Menurut Yeti, meski tuna rungu dengan penampilan fisiknya yang normal, mereka sebenarnya memiliki bakat yang bisa digali dan ditampilkan. Sama seperti murid normal lainnya.
“Sejak saya mengajar di SLB saya punya niat bagaimana caranya agar murid-murid bisa tampil didepan masyarakat, bersosialisasi dengan mereka,” ungkap Yeti. Ia sungguh berharap agar makin banyak orang peduli pada anak-anak tuna rungu yang walau punya keterbatasan pendengaran, tapi sebenarnya punya banyak kelebihan.
Sejak 1998, Yeti pun mulai melatih para muridnya untuk aktif di bidang kesenian. Terutama menari. Tentu hal ini tak semulus membalik telapak tangan. Perjuangan dan pengorbanan Yeti berbenturan dengan banyak penolakan. Bukan hanya dari masyarakat sekitar, tapi juga kalangan guru –rekan sejawatnya- sendiri.
“Banyak yang ragu. Melatih mereka juga perlu biaya banyak untuk kostum dan banyak lagi. Tapi, saya tidak putus asa,” ujar Yeti yang baru bisa merealisasikan idenya ini ketika ada pergantian kepala sekolah SLBN yang baru.

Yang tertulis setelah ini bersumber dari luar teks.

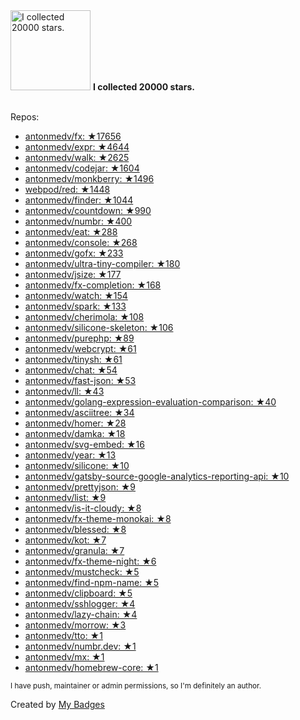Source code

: <img src="https://github.com/my-badges/my-badges/blob/master/src/all-badges/stars/stars-20000.png?raw=true" alt="I collected 20000 stars." title="I collected 20000 stars." width="128">
<strong>I collected 20000 stars.</strong>
<br><br>

Repos:

* <a href="https://github.com/antonmedv/fx">antonmedv/fx: ★17656</a>
* <a href="https://github.com/antonmedv/expr">antonmedv/expr: ★4644</a>
* <a href="https://github.com/antonmedv/walk">antonmedv/walk: ★2625</a>
* <a href="https://github.com/antonmedv/codejar">antonmedv/codejar: ★1604</a>
* <a href="https://github.com/antonmedv/monkberry">antonmedv/monkberry: ★1496</a>
* <a href="https://github.com/webpod/red">webpod/red: ★1448</a>
* <a href="https://github.com/antonmedv/finder">antonmedv/finder: ★1044</a>
* <a href="https://github.com/antonmedv/countdown">antonmedv/countdown: ★990</a>
* <a href="https://github.com/antonmedv/numbr">antonmedv/numbr: ★400</a>
* <a href="https://github.com/antonmedv/eat">antonmedv/eat: ★288</a>
* <a href="https://github.com/antonmedv/console">antonmedv/console: ★268</a>
* <a href="https://github.com/antonmedv/gofx">antonmedv/gofx: ★233</a>
* <a href="https://github.com/antonmedv/ultra-tiny-compiler">antonmedv/ultra-tiny-compiler: ★180</a>
* <a href="https://github.com/antonmedv/jsize">antonmedv/jsize: ★177</a>
* <a href="https://github.com/antonmedv/fx-completion">antonmedv/fx-completion: ★168</a>
* <a href="https://github.com/antonmedv/watch">antonmedv/watch: ★154</a>
* <a href="https://github.com/antonmedv/spark">antonmedv/spark: ★133</a>
* <a href="https://github.com/antonmedv/cherimola">antonmedv/cherimola: ★108</a>
* <a href="https://github.com/antonmedv/silicone-skeleton">antonmedv/silicone-skeleton: ★106</a>
* <a href="https://github.com/antonmedv/purephp">antonmedv/purephp: ★89</a>
* <a href="https://github.com/antonmedv/webcrypt">antonmedv/webcrypt: ★61</a>
* <a href="https://github.com/antonmedv/tinysh">antonmedv/tinysh: ★61</a>
* <a href="https://github.com/antonmedv/chat">antonmedv/chat: ★54</a>
* <a href="https://github.com/antonmedv/fast-json">antonmedv/fast-json: ★53</a>
* <a href="https://github.com/antonmedv/ll">antonmedv/ll: ★43</a>
* <a href="https://github.com/antonmedv/golang-expression-evaluation-comparison">antonmedv/golang-expression-evaluation-comparison: ★40</a>
* <a href="https://github.com/antonmedv/asciitree">antonmedv/asciitree: ★34</a>
* <a href="https://github.com/antonmedv/homer">antonmedv/homer: ★28</a>
* <a href="https://github.com/antonmedv/damka">antonmedv/damka: ★18</a>
* <a href="https://github.com/antonmedv/svg-embed">antonmedv/svg-embed: ★16</a>
* <a href="https://github.com/antonmedv/year">antonmedv/year: ★13</a>
* <a href="https://github.com/antonmedv/silicone">antonmedv/silicone: ★10</a>
* <a href="https://github.com/antonmedv/gatsby-source-google-analytics-reporting-api">antonmedv/gatsby-source-google-analytics-reporting-api: ★10</a>
* <a href="https://github.com/antonmedv/prettyjson">antonmedv/prettyjson: ★9</a>
* <a href="https://github.com/antonmedv/list">antonmedv/list: ★9</a>
* <a href="https://github.com/antonmedv/is-it-cloudy">antonmedv/is-it-cloudy: ★8</a>
* <a href="https://github.com/antonmedv/fx-theme-monokai">antonmedv/fx-theme-monokai: ★8</a>
* <a href="https://github.com/antonmedv/blessed">antonmedv/blessed: ★8</a>
* <a href="https://github.com/antonmedv/kot">antonmedv/kot: ★7</a>
* <a href="https://github.com/antonmedv/granula">antonmedv/granula: ★7</a>
* <a href="https://github.com/antonmedv/fx-theme-night">antonmedv/fx-theme-night: ★6</a>
* <a href="https://github.com/antonmedv/mustcheck">antonmedv/mustcheck: ★5</a>
* <a href="https://github.com/antonmedv/find-npm-name">antonmedv/find-npm-name: ★5</a>
* <a href="https://github.com/antonmedv/clipboard">antonmedv/clipboard: ★5</a>
* <a href="https://github.com/antonmedv/sshlogger">antonmedv/sshlogger: ★4</a>
* <a href="https://github.com/antonmedv/lazy-chain">antonmedv/lazy-chain: ★4</a>
* <a href="https://github.com/antonmedv/morrow">antonmedv/morrow: ★3</a>
* <a href="https://github.com/antonmedv/tto">antonmedv/tto: ★1</a>
* <a href="https://github.com/antonmedv/numbr.dev">antonmedv/numbr.dev: ★1</a>
* <a href="https://github.com/antonmedv/mx">antonmedv/mx: ★1</a>
* <a href="https://github.com/antonmedv/homebrew-core">antonmedv/homebrew-core: ★1</a>

<sup>I have push, maintainer or admin permissions, so I'm definitely an author.<sup>



Created by <a href="https://github.com/my-badges/my-badges">My Badges</a>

Sejak itulah, Yeti rutin melatih anak didiknya yang tuna rungu. Tarian tradisional Sunda sengaja ia pilih dalam metode tersebut.
“Bagaimana agar anak-anak ini bisa diterima masyarakat lebih luas? Saya pikir lewat mengajari tarian massal ‘mapag panganten.’ Tentu tidak mudah, mereka tidak bisa mendengar tapi harus melakukan gerakan menari yang benar.”

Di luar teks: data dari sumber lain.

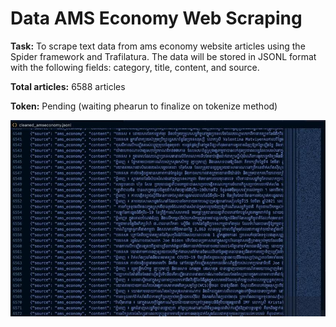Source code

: # Data AMS Economy Web Scraping

**Task:** To scrape text data from ams economy website articles using the Spider framework and Trafilatura. The data will be stored in JSONL format with the following fields: category, title, content, and source.

**Total articles:** 6588 articles

**Token:** Pending (waiting phearun to finalize on tokenize method)

![alt text](images/data/1.png)
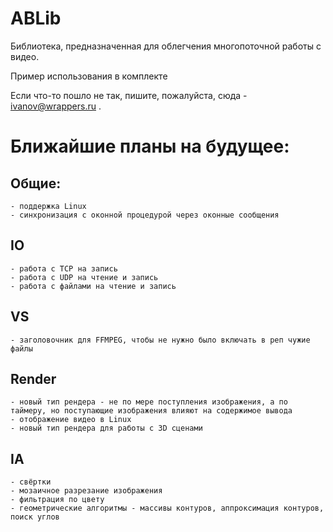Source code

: # ABLib
Библиотека, предназначенная для облегчения многопоточной работы с видео.

Пример использования в комплекте

Если что-то пошло не так, пишите, пожалуйста, сюда - ivanov@wrappers.ru .

# Ближайшие планы на будущее:
## Общие:
    - поддержка Linux
    - синхронизация с оконной процедурой через оконные сообщения
## IO
    - работа с TCP на запись
    - работа с UDP на чтение и запись
    - работа с файлами на чтение и запись
## VS
    - заголовочник для FFMPEG, чтобы не нужно было включать в реп чужие файлы
## Render
    - новый тип рендера - не по мере поступления изображения, а по таймеру, но поступающие изображения влияют на содержимое вывода
    - отображение видео в Linux
    - новый тип рендера для работы с 3D сценами

## IA 
    - свёртки
    - мозаичное разрезание изображения
    - фильтрация по цвету
    - геометрические алгоритмы - массивы контуров, аппроксимация контуров, поиск углов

Prosesi ‘mapag panganten’ dalam tradisi Sunda adalah tarian yang dilakukan sejumlah orang untuk menyambut pengantin dalam acara pernikahan.
Meski bukan ritual turun-temurun, tapi tarian ini sudah menjadi tradisi dan lahir dari kreasi para seniman lokal di Jawa Barat. Dan akhirnya dikembangkan oleh banyak paguyuban seni Sunda di Tanah Air.
Lalu bagaimana cara Yeti mengajarkan para muridnya? Rupanya ia bukan hanya harus memberikan kode-kode tertentu, tapi juga memotivasi tanpa henti para muridnya.
“Murid-murid sangat peka dengan rasa. Kadang mereka kurang percaya diri. Selain teknik menari, yang penting bagaimana menyemangati mereka agar perjuangan kami tak sia-sia,” ujar Yeti yang menjadi pengajar di SLB sejak 1988.
Segala perjuangannya itu pun berbuah manis. “Mereka pertama kali tampil ketika ada acara khitanan di Garut tahun 2000. Responsnya ketika melihat penampilan mereka, banyak masyarakat kaget. Sebab meski secara fisik terlihat sehat, tapi banyak yang tak mengira mereka anak tuna rungu,” kata Yeti bangga.